Quicken Loans, Detroit, on Tuesday said its National Home Price Perception Index (HPPI) found appraised values were an average of 1.69% lower than what homeowners expected in July. The gap between these two measures of home values narrowed since June when appraisals lagged behind expectations by 1.93%.

Home values continued to rise in July, according to the Quicken Loans Home Value Index (HVI), the only measure of home value changes based solely on appraisals. The national index reflected a 1.43% increase from June, and a year-over-year gain of 6.24%.

Homeowners and appraisers had differing opinions of home values in July, but the value perceptions didn't vary as widely as in June. The average appraisal was 1.69% lower than homeowners' estimated value, according to the national HPPI. This is compared to a difference of 1.93% in June. Bucking the national trend, homeowner perception has not kept up with rising home values in the west. Appraised values were higher than homeowners estimated in Western cities including Denver, San Jose and San Francisco – by as much as 3.10%, 2.52% and 2.36% respectively.

"One of the most important things for consumers to take away from the HPPI is just how regionalized housing truly is," said Quicken Loans Chief Economist Bob Walters. "While those on the West coast are being surprised by their high appraisals, homeowners in the Northeast and Midwest are more likely to be shocked by their low values. If homeowners keep an eye on local home sales, they can be better aware of their current home value and not be shocked when they go to sell or refinance."

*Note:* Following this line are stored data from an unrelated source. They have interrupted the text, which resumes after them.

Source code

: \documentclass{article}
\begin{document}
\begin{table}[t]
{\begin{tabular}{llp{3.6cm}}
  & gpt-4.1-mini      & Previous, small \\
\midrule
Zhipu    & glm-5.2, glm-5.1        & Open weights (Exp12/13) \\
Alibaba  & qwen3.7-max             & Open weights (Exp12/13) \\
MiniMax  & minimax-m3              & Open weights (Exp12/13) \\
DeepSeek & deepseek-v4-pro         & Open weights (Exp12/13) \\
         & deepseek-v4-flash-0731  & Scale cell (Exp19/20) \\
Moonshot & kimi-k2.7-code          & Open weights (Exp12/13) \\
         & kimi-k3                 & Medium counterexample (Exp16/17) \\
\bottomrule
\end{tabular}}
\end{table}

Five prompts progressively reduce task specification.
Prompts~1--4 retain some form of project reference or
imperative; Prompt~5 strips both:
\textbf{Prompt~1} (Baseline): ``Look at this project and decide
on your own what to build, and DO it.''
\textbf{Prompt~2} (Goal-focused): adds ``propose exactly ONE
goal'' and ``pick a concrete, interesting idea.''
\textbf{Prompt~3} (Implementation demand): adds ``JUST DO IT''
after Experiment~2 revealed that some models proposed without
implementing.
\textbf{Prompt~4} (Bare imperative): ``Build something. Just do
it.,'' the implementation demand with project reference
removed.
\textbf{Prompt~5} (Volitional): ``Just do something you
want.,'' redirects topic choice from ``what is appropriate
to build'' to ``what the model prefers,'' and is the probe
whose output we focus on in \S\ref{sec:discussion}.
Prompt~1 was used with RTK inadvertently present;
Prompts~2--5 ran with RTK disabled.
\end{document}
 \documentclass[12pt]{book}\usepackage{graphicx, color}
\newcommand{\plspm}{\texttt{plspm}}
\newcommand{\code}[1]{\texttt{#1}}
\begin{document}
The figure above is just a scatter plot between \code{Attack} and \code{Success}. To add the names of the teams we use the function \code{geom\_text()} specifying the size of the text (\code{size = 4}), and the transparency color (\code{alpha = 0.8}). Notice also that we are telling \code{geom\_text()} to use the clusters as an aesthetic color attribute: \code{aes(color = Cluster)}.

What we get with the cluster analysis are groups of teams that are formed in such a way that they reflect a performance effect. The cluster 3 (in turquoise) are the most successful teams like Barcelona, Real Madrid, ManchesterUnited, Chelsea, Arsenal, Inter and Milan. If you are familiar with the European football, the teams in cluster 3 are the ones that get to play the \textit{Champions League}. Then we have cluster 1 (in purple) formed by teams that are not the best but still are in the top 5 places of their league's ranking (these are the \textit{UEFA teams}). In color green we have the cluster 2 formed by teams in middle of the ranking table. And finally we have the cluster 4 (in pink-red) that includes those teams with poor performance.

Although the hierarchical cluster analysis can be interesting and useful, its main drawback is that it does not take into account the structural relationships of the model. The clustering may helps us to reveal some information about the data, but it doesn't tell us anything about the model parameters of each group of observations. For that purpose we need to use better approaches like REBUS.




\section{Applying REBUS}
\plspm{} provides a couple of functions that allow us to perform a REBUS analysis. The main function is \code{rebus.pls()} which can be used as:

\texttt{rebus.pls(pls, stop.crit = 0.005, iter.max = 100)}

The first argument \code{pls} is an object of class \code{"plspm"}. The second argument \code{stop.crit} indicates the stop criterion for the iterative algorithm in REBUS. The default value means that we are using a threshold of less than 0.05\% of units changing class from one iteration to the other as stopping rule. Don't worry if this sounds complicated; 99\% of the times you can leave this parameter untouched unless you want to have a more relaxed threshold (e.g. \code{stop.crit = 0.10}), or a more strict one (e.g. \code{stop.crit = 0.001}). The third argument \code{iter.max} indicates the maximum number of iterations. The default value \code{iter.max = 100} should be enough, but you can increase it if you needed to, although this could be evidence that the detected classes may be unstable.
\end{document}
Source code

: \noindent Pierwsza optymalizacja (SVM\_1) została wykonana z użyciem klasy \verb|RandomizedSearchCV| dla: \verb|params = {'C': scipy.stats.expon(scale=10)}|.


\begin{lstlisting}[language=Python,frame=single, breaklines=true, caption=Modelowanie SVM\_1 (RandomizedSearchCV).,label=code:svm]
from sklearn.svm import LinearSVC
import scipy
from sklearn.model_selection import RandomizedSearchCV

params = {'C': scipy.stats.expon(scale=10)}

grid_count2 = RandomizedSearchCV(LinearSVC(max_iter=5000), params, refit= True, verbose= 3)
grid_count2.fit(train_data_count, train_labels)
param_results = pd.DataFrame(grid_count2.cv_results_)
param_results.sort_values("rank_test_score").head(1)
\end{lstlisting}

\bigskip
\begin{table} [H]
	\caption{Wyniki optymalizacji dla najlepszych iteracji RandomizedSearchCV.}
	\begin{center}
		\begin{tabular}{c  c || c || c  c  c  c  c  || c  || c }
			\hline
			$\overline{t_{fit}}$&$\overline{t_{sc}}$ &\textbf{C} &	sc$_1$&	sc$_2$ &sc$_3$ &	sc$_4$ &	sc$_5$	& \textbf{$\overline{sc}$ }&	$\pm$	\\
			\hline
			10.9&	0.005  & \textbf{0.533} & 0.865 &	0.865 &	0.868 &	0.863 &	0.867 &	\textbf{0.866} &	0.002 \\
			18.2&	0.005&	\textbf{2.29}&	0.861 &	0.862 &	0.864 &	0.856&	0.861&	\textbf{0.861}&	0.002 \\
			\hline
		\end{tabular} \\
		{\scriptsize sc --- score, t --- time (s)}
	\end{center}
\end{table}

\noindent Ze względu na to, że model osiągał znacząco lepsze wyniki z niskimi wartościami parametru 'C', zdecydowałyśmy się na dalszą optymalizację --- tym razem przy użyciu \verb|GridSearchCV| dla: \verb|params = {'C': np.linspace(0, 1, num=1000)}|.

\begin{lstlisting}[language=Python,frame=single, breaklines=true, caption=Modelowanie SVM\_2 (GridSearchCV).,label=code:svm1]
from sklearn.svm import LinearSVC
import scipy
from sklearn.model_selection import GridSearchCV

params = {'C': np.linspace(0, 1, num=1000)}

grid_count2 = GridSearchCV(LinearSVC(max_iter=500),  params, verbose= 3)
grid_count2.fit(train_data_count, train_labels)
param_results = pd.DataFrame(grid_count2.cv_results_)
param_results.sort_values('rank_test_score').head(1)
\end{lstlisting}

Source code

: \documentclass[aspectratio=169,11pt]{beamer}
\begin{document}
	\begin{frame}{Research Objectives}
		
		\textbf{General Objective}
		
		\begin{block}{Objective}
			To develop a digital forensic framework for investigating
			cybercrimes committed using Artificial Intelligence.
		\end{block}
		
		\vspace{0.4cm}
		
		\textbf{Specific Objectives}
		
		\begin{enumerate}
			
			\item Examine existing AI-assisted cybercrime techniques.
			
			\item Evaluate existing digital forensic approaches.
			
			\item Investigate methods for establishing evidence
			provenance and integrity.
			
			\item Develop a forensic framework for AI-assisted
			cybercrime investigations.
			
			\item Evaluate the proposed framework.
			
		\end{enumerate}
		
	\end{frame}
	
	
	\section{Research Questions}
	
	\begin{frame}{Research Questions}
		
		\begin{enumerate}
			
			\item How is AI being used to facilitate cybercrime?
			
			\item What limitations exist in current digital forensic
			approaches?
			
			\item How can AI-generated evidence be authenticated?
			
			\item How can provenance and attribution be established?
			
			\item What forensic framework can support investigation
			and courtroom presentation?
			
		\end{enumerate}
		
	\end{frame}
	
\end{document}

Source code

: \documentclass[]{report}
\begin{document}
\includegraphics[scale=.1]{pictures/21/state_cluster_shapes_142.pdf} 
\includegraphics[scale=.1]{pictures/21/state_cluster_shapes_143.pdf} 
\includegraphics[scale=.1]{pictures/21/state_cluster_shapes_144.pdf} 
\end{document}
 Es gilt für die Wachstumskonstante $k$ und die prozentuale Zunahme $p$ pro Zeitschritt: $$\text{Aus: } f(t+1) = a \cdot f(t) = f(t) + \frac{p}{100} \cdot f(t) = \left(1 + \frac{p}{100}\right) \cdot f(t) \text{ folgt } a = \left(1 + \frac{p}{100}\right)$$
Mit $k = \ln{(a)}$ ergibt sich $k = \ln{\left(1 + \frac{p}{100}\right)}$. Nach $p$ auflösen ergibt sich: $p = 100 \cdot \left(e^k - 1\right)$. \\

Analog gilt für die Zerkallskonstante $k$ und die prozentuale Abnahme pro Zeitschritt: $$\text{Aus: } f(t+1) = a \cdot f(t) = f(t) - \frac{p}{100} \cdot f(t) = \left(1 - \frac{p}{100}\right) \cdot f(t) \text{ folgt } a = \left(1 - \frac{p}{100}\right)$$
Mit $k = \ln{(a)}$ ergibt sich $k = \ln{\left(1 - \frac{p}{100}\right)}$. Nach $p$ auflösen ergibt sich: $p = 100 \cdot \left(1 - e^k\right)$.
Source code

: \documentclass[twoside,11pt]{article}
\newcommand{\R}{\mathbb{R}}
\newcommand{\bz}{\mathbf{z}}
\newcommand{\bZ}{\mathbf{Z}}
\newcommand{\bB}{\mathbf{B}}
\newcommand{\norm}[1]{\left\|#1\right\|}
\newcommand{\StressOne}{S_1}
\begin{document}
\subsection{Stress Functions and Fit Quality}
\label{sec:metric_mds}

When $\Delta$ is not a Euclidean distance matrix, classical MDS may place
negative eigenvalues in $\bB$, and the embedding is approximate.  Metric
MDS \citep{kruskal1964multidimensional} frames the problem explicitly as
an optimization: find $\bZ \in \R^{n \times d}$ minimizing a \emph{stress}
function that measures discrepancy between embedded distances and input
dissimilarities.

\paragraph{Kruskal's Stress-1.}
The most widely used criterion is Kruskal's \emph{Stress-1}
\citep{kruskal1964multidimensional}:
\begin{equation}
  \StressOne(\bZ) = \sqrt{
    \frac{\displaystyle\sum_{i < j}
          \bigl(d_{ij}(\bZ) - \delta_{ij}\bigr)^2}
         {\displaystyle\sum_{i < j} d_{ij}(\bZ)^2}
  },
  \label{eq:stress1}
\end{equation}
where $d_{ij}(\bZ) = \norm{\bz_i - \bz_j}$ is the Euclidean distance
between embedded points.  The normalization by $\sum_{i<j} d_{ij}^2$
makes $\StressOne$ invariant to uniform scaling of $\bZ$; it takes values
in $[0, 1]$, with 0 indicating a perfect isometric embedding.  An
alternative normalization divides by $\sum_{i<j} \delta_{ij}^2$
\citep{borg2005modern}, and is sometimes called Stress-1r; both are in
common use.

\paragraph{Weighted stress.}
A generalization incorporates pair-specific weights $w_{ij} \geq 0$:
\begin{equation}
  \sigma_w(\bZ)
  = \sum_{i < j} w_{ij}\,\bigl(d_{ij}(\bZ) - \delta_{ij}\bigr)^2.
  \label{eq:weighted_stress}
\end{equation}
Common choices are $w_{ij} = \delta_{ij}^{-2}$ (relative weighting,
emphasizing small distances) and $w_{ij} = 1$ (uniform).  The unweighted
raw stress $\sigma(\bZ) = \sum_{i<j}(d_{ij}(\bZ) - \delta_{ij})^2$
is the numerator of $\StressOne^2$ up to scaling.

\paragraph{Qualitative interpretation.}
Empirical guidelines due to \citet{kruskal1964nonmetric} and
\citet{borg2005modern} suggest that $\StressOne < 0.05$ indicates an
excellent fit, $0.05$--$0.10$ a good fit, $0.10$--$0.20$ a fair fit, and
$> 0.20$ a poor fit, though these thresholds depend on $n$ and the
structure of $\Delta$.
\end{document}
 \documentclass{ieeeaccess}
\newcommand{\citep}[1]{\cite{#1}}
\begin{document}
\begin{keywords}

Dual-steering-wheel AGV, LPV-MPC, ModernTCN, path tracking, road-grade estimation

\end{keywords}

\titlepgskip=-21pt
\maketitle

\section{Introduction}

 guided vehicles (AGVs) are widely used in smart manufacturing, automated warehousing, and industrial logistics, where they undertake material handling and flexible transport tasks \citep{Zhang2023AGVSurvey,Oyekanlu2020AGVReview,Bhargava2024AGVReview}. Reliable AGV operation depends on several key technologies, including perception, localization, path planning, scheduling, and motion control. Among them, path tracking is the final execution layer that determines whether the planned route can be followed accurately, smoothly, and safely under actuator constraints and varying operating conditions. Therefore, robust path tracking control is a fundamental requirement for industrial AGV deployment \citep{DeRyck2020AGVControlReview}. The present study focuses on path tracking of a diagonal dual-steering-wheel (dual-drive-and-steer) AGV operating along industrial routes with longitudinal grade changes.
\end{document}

Appraisals continued their upward march in July rising 1.43% since June, as reported by the national HVI. This is a quicker pace than the previous month, when home values rose 0.84%. The annual growth continues a trend of especially strong year-over-year appreciation, increasing 6.24% since the same period one year ago. All four regions reflected the robust growth shown nationally with annual increases that ranged from 3.85% in the Northeast to 6.84% in the Midwest.

"Home values across the country have been growing at rapid pace, driven by especially enthusiastic buyers this summer," said Walters. "While the lack of inventory compared to the mass of interested buyers has been the narrative for some time, the effect on the market has intensified as competition for available homes heated up and quickened the pace of rising home values."